> _RECORDED INFORMATION_
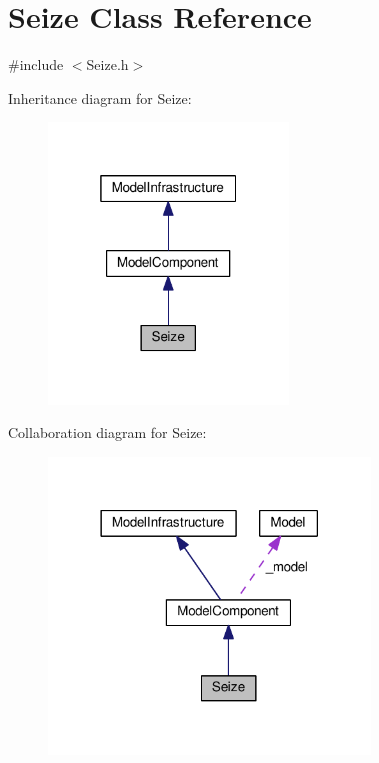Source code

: \hypertarget{class_seize}{}\section{Seize Class Reference}
\label{class_seize}


{\ttfamily \#include $<$Seize.\+h$>$}



Inheritance diagram for Seize\+:
\nopagebreak
\begin{figure}[H]
\begin{center}
\leavevmode
\includegraphics[width=181pt]{class_seize__inherit__graph}
\end{center}
\end{figure}


Collaboration diagram for Seize\+:
\nopagebreak
\begin{figure}[H]
\begin{center}
\leavevmode
\includegraphics[width=242pt]{class_seize__coll__graph}
\end{center}
\end{figure}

> _TASK BRIEF_
All of the data above needs to be retyped exactly, with the pictures removed.

> _EXERCISE OUTPUT_
Source code

: \hypertarget{class_seize}{}\section{Seize Class Reference}
\label{class_seize}


{\ttfamily \#include $<$Seize.\+h$>$}



Inheritance diagram for Seize\+:
\nopagebreak
\begin{figure}[H]
\begin{center}
\leavevmode
\includegraphics[width=181pt]{class_seize__inherit__graph}
\end{center}
\end{figure}


Collaboration diagram for Seize\+:
\nopagebreak
\begin{figure}[H]
\begin{center}
\leavevmode
\includegraphics[width=242pt]{class_seize__coll__graph}
\end{center}
\end{figure}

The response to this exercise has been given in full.